This work addresses the performance bottlenecks in AI and high-performance computing caused by data movement in loop programs by proposing a domain-specific language (DSL)-based approach for automated locality analysis. The method formalizes affine loop nests as polyhedral sets and maps, enabling, for the first time, fully symbolic derivation of reuse distance and data movement complexity without relying on traditional techniques such as stack simulation or recursive working-set models. Implemented in Rust, the system integrates Barvinok counting, the polyhedral model, and affine transformations, and provides both a command-line tool and an interactive web platform. It enables precise locality analysis for representative operators including tensor contractions, einsum expressions, and stencil computations.

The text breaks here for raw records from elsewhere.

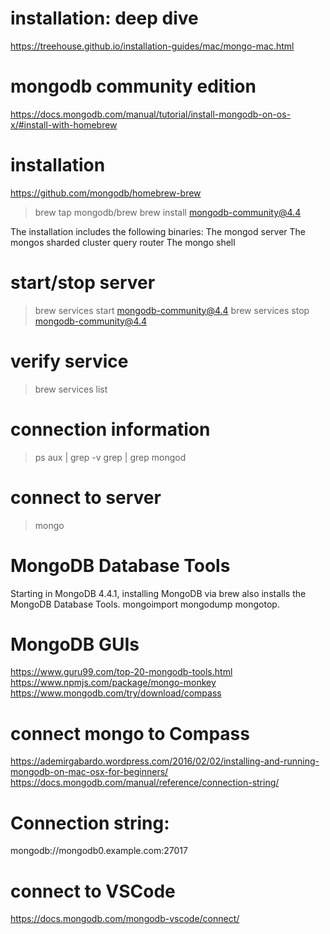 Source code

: 
# installation: deep dive
https://treehouse.github.io/installation-guides/mac/mongo-mac.html




# mongodb community edition
https://docs.mongodb.com/manual/tutorial/install-mongodb-on-os-x/#install-with-homebrew


# installation
https://github.com/mongodb/homebrew-brew

> brew tap mongodb/brew
> brew install mongodb-community@4.4

The installation includes the following binaries:
    The mongod server
    The mongos sharded cluster query router
    The mongo shell


# start/stop server
> brew services start mongodb-community@4.4
> brew services stop mongodb-community@4.4


# verify service
> brew services list

# connection information
> ps aux | grep -v grep | grep mongod


# connect to server
> mongo


# MongoDB Database Tools
Starting in MongoDB 4.4.1, installing MongoDB via brew also installs the MongoDB Database Tools.
    mongoimport
    mongodump
    mongotop.


# MongoDB GUIs
https://www.guru99.com/top-20-mongodb-tools.html
https://www.npmjs.com/package/mongo-monkey
https://www.mongodb.com/try/download/compass


# connect mongo to Compass
https://ademirgabardo.wordpress.com/2016/02/02/installing-and-running-mongodb-on-mac-osx-for-beginners/
https://docs.mongodb.com/manual/reference/connection-string/


# Connection string:
mongodb://mongodb0.example.com:27017


# connect to VSCode
https://docs.mongodb.com/mongodb-vscode/connect/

Data movement is the primary bottleneck in modern computing systems. For loop-based programs common in high-performance computing (HPC) and AI workloads, including matrix multiplication, tensor contraction, stencil computation, and einsum operations, the cost of moving data through the memory hierarchy often exceeds the cost of arithmetic. This paper presents AutoLALA, an open-source tool that analyzes data locality in affine loop programs. The tool accepts programs written in a small domain-specific language (DSL), lowers them to polyhedral sets and maps, and produces closed-form symbolic formulas for reuse distance and data movement complexity. AutoLALA implements the fully symbolic locality analysis of Zhu et al. together with the data movement distance (DMD) framework of Smith et al. In particular, it computes reuse distance as the image of the access space under the access map, avoiding both stack simulation and Denning's recursive working-set formulation. We describe the DSL syntax and its formal semantics, the polyhedral lowering pipeline that constructs timestamp spaces and access maps via affine transformations, and the sequence of Barvinok counting operations used to derive symbolic reuse-interval and reuse-distance distributions. The system is implemented in Rust as a modular library spanning three crates, with safe bindings to the Barvinok library. We provide both a command-line interface and an interactive web playground with LaTeX rendering of the output formulas. The tool handles arbitrary affine loop nests, covering workloads such as tensor contractions, einsum expressions, stencil computations, and general polyhedral programs.